Dehydration thought to be cause in FSU student’s deadly fall in Israel

Sean Rossman
Democrat staff writer

The father of a Florida State University student who died when she fell while hiking in Israel says his daughter collapsed due to dehydration in the hot Middle Eastern sun.

Israeli media reports say 20-year-old Briana McHam plunged 26 feet to her death while hiking with two other classmates in the 104-degree Jerusalem heat on Tuesday.

“I feel that she probably became heat exhausted,” said Dr. James Pitts, director of International Programs at FSU. “There were a lot of people they were actually taking to the hospital that day because of heat exhaustion.”

That’s the story Lemonte McHam, Briana’s father, believes. However, there is no known cause of death. An autopsy has not yet been completed and it’s unknown when it will be available, Pitts said. Pitts added that there is no suspicion of foul play.

Briana was with a group of 15 students staying and studying at the Rabin Center in Jerusalem. The students arrived on May 5 and Briana would have returned with the rest of her classmates on June 10. During a hike on the Snake Path overlooking the Dead Sea in Israel’s Masada National Park, two students Briana was with decided to walk ahead to go to the bathroom, McHam said. When they came out of the bathroom and discovered McHam not there, they began looking for her. About an hour and a half later, McHam was found down at the bottom of an embankment.

McHam received the news on Tuesday, since then it’s been a roller coaster of emotions, he said.

“She had her whole life ahead of her, and she was just a very caring young woman,” McHam added. “I’m not frustrated. I’m saddened.”

The students were met by a team of counselors when they returned to the Rabin Center, Pitts said.

Briana’s body will be sent to Pompano Beach where Briana’s mother, Annette Blackwell, lives. McHam said the funeral will be in Pompano Beach but arrangements are still pending.

Until then, McHam, Briana’s family and friends will have to wait.

Briana McHam was an outgoing student who was set to graduate early with a degree in forensic science and a minor in psychology. She signed up for FSU’s International Program to see the world and collect more credits. McHam encouraged her to go and meet different people, an integral part of the college experience, he said.

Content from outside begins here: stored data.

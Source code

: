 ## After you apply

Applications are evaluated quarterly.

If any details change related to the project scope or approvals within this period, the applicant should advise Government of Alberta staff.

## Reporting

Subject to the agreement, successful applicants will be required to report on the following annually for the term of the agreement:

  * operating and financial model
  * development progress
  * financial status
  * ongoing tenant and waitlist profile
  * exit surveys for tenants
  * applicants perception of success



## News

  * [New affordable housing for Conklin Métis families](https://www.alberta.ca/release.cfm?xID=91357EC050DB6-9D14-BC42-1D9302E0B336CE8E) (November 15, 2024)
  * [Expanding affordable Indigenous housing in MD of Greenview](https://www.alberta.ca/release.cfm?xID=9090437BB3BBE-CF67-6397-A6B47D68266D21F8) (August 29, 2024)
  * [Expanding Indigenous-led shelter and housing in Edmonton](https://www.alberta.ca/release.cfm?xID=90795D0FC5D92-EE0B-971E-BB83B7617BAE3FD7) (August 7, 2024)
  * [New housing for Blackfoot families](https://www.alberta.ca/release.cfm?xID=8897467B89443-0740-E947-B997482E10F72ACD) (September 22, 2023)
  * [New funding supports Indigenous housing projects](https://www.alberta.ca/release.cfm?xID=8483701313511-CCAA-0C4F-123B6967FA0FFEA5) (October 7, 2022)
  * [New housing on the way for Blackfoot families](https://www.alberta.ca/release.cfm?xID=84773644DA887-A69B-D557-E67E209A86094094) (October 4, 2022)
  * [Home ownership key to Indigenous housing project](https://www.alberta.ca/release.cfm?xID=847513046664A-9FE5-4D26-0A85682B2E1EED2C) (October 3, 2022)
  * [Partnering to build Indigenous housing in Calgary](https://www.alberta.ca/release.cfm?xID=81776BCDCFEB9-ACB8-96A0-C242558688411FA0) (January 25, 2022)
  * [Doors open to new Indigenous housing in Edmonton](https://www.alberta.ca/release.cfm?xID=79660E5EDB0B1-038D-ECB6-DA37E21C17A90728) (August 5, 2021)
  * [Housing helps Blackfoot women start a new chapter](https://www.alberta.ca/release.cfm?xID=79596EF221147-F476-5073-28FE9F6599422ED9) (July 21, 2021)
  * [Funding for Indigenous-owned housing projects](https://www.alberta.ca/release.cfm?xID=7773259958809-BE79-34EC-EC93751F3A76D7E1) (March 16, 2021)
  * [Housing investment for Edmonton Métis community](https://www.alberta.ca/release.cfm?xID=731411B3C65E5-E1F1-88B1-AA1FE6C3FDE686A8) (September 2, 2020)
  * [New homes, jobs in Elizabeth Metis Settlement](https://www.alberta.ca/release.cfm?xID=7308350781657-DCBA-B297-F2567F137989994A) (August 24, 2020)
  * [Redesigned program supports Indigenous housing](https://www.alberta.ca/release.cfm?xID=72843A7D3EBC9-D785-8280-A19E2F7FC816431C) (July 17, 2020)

“I’m not frustrated because she was doing something that she wanted to do,” McHam told the Tallahassee Democrat.

Briana was born in Charlotte, North Carolina, and moved to Pompano Beach with her mom after elementary school and graduated from Pompano Beach High School in 2012, McHam said. Growing up she would spend summers in Winston Salem, North Carolina, where her dad lives, visiting with her step-brother Derrick Cooper, 17, and brother Kennedy McHam, 8.

Briana loved professional wrestling and going to the movies, McHam said. She wanted to work as a forensic scientist and was scheduled to begin an internship with the Winston Salem Police Department when she got back from Israel.

“You go through life and you never think you’ll be burying your child,” he said.

Briana McHam’s death is not the first for an FSU International Program student. At least two others have died while studying abroad.

On May 18, 2012, 19-year-old William Cullen Klein from Melbourne Beach lost his footing while on the roof of a dormitory building in Tianjin, China, and fell 14 stories to his death. George Turner Ashby, 20, died on June 14, 2006 at an apartment near the FSU campus in Panama City, Panama. Ashby reportedly bled to death after being stabbed at a party.